5 tipos de Fake News - 2/5) A narrativa

Uma forma sutil de "Fake News" é, a partir de fatos verídicos, contar a história de um jeito - criar uma narrativa - que leve as pessoas a imaginar o que aconteceu de acordo com os interesses de quem está contando a história. Embora os fatos propriamente ditos possam não ser fake-falsos, a tentativa de direcionar as opiniões sobre eles coloca algumas narrativas dentro do fenômeno geral de Fake News.

Inventar um fato que não aconteceu, uma mentira e publicar na Internet - como descrevemos no primeiro post desta série - é uma forma mais simplista de agir e mais fácil de ser percebida ou checada do que a Fake de narrativa, que vamos descrever a seguir.

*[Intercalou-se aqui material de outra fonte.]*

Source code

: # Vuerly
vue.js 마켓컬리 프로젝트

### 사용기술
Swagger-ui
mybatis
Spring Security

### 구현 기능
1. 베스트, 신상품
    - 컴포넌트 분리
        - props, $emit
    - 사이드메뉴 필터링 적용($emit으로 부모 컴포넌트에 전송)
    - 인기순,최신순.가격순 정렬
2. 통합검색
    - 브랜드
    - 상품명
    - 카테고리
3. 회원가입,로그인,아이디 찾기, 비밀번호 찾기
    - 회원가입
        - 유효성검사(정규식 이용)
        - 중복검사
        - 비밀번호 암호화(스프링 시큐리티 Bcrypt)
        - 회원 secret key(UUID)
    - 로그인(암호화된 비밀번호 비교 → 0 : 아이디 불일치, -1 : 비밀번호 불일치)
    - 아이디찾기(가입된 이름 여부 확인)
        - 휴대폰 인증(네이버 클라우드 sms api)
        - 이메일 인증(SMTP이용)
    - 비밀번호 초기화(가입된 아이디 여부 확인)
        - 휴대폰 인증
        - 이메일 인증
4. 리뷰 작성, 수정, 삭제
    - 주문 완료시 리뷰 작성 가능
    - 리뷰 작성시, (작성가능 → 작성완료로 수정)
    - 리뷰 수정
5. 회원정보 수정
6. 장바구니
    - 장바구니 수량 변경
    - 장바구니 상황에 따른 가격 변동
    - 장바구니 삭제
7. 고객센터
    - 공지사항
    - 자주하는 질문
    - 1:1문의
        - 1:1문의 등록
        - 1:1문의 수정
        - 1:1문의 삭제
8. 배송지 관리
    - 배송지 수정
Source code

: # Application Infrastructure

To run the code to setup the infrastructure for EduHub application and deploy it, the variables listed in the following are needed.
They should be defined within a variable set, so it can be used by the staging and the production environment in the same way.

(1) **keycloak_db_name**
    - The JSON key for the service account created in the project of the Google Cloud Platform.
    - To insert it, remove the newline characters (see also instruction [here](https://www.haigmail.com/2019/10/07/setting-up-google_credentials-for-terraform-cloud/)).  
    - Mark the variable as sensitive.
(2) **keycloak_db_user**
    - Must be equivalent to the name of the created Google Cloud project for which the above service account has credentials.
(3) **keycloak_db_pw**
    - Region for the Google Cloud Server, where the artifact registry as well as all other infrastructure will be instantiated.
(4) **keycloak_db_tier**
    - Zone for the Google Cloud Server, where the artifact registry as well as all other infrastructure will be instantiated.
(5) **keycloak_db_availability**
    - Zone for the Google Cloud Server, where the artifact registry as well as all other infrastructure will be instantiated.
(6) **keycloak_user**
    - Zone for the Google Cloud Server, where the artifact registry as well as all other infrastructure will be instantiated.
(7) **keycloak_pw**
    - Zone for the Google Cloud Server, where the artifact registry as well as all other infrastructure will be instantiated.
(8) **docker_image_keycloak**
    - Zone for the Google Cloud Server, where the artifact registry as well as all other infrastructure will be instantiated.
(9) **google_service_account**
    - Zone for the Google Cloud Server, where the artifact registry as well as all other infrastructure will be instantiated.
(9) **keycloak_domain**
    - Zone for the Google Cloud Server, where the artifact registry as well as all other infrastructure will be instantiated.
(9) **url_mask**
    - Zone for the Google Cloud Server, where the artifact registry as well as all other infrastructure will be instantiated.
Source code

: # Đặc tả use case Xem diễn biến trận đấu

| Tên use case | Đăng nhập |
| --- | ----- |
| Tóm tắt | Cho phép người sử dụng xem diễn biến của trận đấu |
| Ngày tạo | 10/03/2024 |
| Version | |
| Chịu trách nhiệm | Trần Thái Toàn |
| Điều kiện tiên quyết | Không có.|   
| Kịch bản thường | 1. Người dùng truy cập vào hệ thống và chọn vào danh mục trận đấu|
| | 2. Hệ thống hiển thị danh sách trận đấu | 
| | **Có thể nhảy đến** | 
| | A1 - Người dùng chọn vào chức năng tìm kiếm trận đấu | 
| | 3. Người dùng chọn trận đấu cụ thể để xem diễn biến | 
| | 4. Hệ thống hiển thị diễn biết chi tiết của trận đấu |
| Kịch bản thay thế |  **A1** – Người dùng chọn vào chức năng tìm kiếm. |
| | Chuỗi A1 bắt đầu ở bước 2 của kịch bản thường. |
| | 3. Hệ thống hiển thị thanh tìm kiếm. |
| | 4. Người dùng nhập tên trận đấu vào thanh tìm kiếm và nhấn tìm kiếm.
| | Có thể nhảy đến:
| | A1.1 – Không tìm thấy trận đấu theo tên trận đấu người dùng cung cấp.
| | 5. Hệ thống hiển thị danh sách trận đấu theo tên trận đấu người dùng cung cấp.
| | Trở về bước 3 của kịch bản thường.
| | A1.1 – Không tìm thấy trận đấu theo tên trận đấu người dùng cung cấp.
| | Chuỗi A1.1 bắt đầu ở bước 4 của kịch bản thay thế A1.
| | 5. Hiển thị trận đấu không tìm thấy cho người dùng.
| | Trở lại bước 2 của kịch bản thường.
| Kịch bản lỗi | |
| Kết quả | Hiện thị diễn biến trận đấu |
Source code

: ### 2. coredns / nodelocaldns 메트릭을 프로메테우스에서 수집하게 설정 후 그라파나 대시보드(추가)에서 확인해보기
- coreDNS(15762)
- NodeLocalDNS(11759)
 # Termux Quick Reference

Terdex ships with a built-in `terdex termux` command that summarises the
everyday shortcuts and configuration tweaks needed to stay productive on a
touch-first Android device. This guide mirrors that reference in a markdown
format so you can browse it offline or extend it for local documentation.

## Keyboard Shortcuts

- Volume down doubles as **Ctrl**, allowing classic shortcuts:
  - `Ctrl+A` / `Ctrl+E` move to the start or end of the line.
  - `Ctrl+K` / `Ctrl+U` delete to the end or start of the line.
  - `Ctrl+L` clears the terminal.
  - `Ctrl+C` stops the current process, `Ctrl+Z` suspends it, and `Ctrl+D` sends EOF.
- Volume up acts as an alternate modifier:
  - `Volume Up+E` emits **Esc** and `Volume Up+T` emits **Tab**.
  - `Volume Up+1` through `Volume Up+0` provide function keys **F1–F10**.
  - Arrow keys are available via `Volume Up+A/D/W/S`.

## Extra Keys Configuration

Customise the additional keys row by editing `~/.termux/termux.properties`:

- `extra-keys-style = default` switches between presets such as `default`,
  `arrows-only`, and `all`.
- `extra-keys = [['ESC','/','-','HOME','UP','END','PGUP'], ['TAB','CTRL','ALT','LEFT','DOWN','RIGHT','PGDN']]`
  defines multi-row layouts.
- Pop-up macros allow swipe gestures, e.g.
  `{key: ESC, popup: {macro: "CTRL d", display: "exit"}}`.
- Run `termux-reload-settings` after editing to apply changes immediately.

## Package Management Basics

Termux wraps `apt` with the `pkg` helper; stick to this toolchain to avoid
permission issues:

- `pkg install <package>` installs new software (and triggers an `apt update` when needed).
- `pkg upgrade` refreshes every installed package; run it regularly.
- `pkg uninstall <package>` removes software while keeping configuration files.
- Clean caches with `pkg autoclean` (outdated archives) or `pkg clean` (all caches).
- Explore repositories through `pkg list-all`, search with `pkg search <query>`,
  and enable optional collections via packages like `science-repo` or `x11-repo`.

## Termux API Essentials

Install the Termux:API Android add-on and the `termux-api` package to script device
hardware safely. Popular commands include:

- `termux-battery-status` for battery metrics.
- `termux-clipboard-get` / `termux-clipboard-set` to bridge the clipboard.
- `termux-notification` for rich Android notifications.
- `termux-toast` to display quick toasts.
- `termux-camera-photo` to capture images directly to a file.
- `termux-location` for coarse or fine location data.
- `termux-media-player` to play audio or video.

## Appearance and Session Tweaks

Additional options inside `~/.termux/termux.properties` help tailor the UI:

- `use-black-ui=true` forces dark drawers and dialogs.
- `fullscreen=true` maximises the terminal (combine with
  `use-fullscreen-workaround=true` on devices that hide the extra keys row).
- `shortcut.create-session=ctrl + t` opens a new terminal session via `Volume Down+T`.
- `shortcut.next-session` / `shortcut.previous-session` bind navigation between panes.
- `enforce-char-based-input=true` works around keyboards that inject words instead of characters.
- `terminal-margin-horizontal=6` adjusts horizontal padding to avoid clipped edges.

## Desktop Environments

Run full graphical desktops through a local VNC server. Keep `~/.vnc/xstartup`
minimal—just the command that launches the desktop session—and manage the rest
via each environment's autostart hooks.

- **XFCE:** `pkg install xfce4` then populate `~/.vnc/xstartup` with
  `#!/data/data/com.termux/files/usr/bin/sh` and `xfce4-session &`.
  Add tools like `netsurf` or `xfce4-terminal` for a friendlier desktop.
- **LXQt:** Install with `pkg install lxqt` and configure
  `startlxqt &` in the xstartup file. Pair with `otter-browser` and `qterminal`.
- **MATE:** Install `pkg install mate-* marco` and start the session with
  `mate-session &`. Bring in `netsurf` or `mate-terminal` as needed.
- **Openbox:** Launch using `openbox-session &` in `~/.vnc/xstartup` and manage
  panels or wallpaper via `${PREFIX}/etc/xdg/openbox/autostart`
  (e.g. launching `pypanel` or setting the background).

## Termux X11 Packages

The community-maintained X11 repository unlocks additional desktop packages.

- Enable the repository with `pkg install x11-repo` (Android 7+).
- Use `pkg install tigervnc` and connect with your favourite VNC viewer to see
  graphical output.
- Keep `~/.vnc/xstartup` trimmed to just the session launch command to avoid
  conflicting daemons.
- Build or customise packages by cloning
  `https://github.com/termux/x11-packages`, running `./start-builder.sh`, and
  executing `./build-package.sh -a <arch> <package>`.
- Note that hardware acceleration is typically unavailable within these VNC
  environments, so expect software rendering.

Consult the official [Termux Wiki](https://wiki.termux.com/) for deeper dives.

A arte de construir uma história
A Fake News de narrativa se manifesta basicamente de duas formas, normalmente usadas em conjunto. Primeiro com uma cuidadosa escolha de partes da verdade: se alguém contar só as coisas ruins que você fez na vida - as pisadas na bola, os enganos, as decisões questionáveis, aquelas vezes que você perdeu a cabeça - o ouvinte vai ficar com uma péssima opinião a seu respeito. Se se contar só as coisas boas - realizações profissionais ou pessoais - a opinião do ouvinte será outra, embora nos dois casos só se conte fatos reais. Essa curadoria tendenciosa pode ser feita contra (ou a favor) de pessoas físicas ou jurídicas e instituições públicas ou privadas.

Segundo, uma cuidadosa escolha das palavras com que se vai descrever a verdade que está sendo contada: se eu disser que você "deu um tapinha no bumbum do seu filho sapeca" parece uma coisa, se eu disser que você "foi violento com uma criança indefesa" parece outra.

A verdade na mesa de edição
A Fake News de narrativa talvez seja a forma mais comum de se tentar manipular uma audiência e não é uma novidade da Internet. Embelezar ou enfeiar os fatos acontece desde que os homens da caverna contavam histórias em volta da fogueira. Porém, a Internet acrescentou alguns graus de perniciosidade a essa prática: é muito fácil qualquer pessoa editar um vídeo ou texto real para uma versão mais adequada à uma narrativa.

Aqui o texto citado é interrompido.